De là, elle mijota une variété impressionnante de plats, tous en petite quantité, pour qu'il n'y ait pas beaucoup de restes. Ca serait un peu comme un tour culinaire, où on goutait à tout, mais en si petite quantité que ça pouvait rendre fou. Surtout que s'il y avait quelque chose en quoi Alana n'avait jamais douté, c'était ses talents de cuisinière. Le reste, elle ne s'estimait ni meilleure ni remarquable, juste à peu près au niveau.
Bref, une fois que tous les plats devant cuire au four, comme le canard laqué, le porc au caramel, du boeuf aux champignons noirs et légumes, du saumon sur son lit de patates douces, j'en passe et des meilleures; et les plats froids placés au frais dans la loge creusée près du permafrost, comme de l'anguille fumée, du carpaccio et du tartare de boeuf, elle quitta les fourneaux où elle avait passé les trois quarts de sa journée pour aller se préparer.
Dans le simple, elle faisait joli. Décidée à ne pas en faire trop, dur avec toute la nourriture qu'elle lui avait préparé, elle avait opté pour la robe la plus simple qu'elle possédait, blanche, avec les mêmes armatures qui lui étaient personnelles et la coupe qui lui revenait, avec les mêmes prétentions au niveau de la coiffure puisqu'elle se contenta de glisser une fleur de vanille dans ses cheveux, les laissant librement onduler. La simplicité type de la prêtresse moyenne. Une fois lavée de fond en comble, sêchée et habillée, elle passa en cuisine, envoya tous les mets à la tente et les accompagna.
Une fois sur place, il lui restait une toute petite chose et un tout petit peu de temps avant l'arrivée du pirate. Raison pour laquelle elle se pressa. Farfouillant dans le sable, elle retrouva péniblement la chaîne de la trappe, l'ouvrit, descendit, en fit le tour et tomba donc sur le trésor. Elle sourit en secouant la tête. Les hommes avaient beau parler des femmes et des bijoux, ils n'étaient guère mieux! ELle eut alors une idée.

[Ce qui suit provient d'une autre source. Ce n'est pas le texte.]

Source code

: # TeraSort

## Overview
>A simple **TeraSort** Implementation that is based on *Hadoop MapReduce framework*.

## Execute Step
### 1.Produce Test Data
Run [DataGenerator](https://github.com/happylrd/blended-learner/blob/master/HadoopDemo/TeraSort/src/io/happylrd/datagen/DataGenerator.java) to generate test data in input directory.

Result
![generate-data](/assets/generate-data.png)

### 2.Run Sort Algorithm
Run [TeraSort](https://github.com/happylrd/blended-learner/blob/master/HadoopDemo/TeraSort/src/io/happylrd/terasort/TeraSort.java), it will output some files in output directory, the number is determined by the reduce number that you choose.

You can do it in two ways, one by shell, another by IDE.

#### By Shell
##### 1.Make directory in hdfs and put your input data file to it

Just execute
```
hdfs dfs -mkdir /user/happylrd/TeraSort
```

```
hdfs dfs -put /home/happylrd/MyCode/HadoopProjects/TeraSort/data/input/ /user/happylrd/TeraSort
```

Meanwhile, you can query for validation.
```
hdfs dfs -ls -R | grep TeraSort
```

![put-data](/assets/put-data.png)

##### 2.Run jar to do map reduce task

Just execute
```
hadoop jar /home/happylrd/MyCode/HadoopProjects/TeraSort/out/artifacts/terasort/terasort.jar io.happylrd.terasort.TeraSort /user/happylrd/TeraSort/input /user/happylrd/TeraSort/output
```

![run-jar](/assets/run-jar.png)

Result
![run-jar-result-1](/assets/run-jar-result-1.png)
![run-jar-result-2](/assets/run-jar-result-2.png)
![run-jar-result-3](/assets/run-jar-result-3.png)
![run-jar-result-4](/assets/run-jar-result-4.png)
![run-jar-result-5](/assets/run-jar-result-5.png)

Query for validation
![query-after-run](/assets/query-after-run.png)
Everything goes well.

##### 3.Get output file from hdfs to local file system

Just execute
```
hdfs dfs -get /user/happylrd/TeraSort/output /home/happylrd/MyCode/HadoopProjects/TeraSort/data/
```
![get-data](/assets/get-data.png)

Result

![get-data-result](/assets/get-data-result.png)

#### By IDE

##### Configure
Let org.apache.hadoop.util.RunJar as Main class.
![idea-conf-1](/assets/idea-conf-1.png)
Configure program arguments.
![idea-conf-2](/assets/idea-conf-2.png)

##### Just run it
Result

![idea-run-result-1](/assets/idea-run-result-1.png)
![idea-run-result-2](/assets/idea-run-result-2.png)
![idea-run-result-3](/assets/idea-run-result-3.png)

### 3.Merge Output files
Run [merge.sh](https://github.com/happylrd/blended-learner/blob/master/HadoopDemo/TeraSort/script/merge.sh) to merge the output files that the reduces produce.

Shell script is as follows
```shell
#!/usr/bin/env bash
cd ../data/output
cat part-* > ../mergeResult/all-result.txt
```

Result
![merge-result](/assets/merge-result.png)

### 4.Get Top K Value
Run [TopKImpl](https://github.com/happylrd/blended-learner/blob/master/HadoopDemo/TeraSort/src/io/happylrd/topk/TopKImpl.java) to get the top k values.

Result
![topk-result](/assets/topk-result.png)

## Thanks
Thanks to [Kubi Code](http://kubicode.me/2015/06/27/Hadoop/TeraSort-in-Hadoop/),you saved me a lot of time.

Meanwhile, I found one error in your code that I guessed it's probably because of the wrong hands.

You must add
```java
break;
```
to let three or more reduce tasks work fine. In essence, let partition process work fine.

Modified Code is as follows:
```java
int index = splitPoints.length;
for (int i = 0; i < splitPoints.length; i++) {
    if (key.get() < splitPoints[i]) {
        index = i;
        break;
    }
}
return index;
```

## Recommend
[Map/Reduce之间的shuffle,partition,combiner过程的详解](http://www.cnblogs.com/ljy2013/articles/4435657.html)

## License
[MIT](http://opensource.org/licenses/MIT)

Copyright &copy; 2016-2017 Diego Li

Au milieu de la pièce, il y avait un piedestal avec deux magnifiques couronnes. Très simples, mais superbes. Une masculine et une féminine. La masculine était un simple cercle d'or, gravé et travaillé par un orfèvre de génie, la couronne féminine était encore plus belle. C'était un diadème d'or blanc, composé de plusieurs lignages emberlificottés comme des vignes qui se rejoignaient derrière la tête et faisaient gouter au milieu du front entre les deux yeux, un magnifique rubis. Ni trop ostentatoire, ni pas assez. Très élégant, très classe.
Alana ôta du piedestal les deux couronnes, les posa juste à côté, et posa à la place d'honneur sur une petite aspérité qui la rendrait visible la pièce que le pirate lui avait donnée en récompense de sa distraction des forces de l'ordre lors de son larcin. Ca serait comique, lui qui était déjà si riche, de se voir offrir ce genre de présents!
Cela fait, la prêtresse ressorti, emportant ce pourquoi elle était descendue à la base, à savoir... Du rhum.
Une fois à l'extérieur, elle referma la trappe, cacha la chaîne et alla disposer les plats qu'elle avait préparé ici et là, pour que John, une fois assis, puisse avoir accès à tout sans se lever.
Moins une tentative de séduction qu'une preuve flagrante de grande dévotion sous son caractère revêche.